Hochmut kommt vor dem Fall
4. Juli 2003Die IG Metall steht vor einem Scherbenhaufen. Sie hielt sich für mächtig, gar für unbesiegbar. Das hat sich als Illusion erwiesen. Nach vierwöchigem Arbeitskampf, mit dem die Gewerkschaft die Einführung der 35-Stunden-Woche für die 310.000 Beschäftigten der ostdeutschen Metall- und Elektroindustrie erzwingen wollte, sah der Gewerkschaftsvorstand die Aussichtslosigkeit seines Vorhabens ein und forderte die streikenden Gewerkschaftsmitglieder in Berlin, Brandenburg und Sachsen auf, die Arbeit wieder aufzunehmen.
Dies war die schwerste Niederlage der IG Metall seit 1954, als in Bayern ein Streik verloren ging. Der Grund für die Niederlage waren schwere Fehler der Streikstrategen. Maßlos hatten sie die Durchsetzungsfähigkeit der Gewerkschaft in Ostdeutschland über- sowie die Kampfbereitschaft und die Leidensfähigkeit der Arbeitgeber unterschätzt. Hinzu kam, dass der Streik immer näher an die Urlaubszeit rückte. Bei Betriebsferien macht ein Arbeitskampf aber keinen Sinn. Schließlich opponierten die mächtigen Betriebsräte in den westdeutschen Autofabriken, als dort die Produktion wegen ausbleibender Zulieferungen aus den bestreikten Betrieben im Osten gestoppt werden musste. Und nicht zuletzt gab es keine Sympathie in der Politik und in der Öffentlichkeit, sondern eine öffentliche Schelte von allen Seiten.

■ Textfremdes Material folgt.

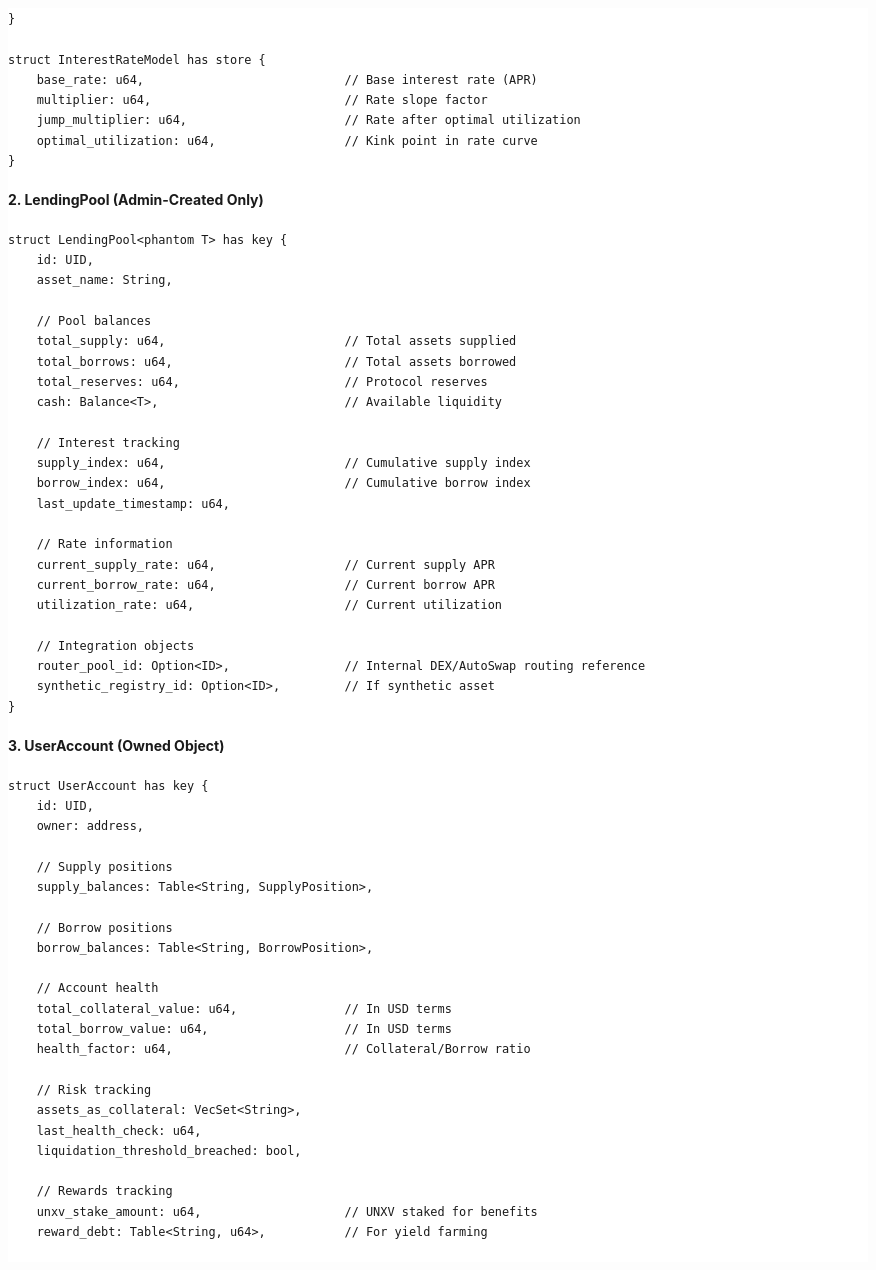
 ```move
}

struct InterestRateModel has store {
    base_rate: u64,                            // Base interest rate (APR)
    multiplier: u64,                           // Rate slope factor
    jump_multiplier: u64,                      // Rate after optimal utilization
    optimal_utilization: u64,                  // Kink point in rate curve
}
```

#### 2. LendingPool (Admin-Created Only)
```move
struct LendingPool<phantom T> has key {
    id: UID,
    asset_name: String,
    
    // Pool balances
    total_supply: u64,                         // Total assets supplied
    total_borrows: u64,                        // Total assets borrowed
    total_reserves: u64,                       // Protocol reserves
    cash: Balance<T>,                          // Available liquidity
    
    // Interest tracking
    supply_index: u64,                         // Cumulative supply index
    borrow_index: u64,                         // Cumulative borrow index
    last_update_timestamp: u64,
    
    // Rate information
    current_supply_rate: u64,                  // Current supply APR
    current_borrow_rate: u64,                  // Current borrow APR
    utilization_rate: u64,                     // Current utilization
    
    // Integration objects
    router_pool_id: Option<ID>,                // Internal DEX/AutoSwap routing reference
    synthetic_registry_id: Option<ID>,         // If synthetic asset
}
```

#### 3. UserAccount (Owned Object)
```move
struct UserAccount has key {
    id: UID,
    owner: address,
    
    // Supply positions
    supply_balances: Table<String, SupplyPosition>,
    
    // Borrow positions  
    borrow_balances: Table<String, BorrowPosition>,
    
    // Account health
    total_collateral_value: u64,               // In USD terms
    total_borrow_value: u64,                   // In USD terms
    health_factor: u64,                        // Collateral/Borrow ratio
    
    // Risk tracking
    assets_as_collateral: VecSet<String>,
    last_health_check: u64,
    liquidation_threshold_breached: bool,
    
    // Rewards tracking
    unxv_stake_amount: u64,                    // UNXV staked for benefits
    reward_debt: Table<String, u64>,           // For yield farming
    
```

Schwächen und Konsequenzen
Hochmut kommt vor dem Fall! Dieser Fall ist tief, der Aufschlag auf dem Boden der Tatsachen ist hart. Denn die Gewerkschaft hat ihre Schwäche offenbart. Mehr noch: Um die totale Pleite zu überdecken, sollen Arbeitszeitverkürzungen auf Betriebsebene vereinbart werden, womit der Metall-Flächentarifvertrag in Ostdeutschland ausgehebelt wird. Eine schonungslose Bilanz der Niederlage ist unumgänglich. Vor allem muss der unumgängliche Klärungsprozess dann auch Folgen haben. Die in einem solchen Fall übliche Konsequenz, nämlich der Rücktritt des Gewerkschaftsvorsitzenden, macht keinen Sinn, denn Klaus Zwickel geht im Oktober ohnehin altersbedingt in Rente. Außerdem ist allseits bekannt, dass Zwickel gegen den Streik war.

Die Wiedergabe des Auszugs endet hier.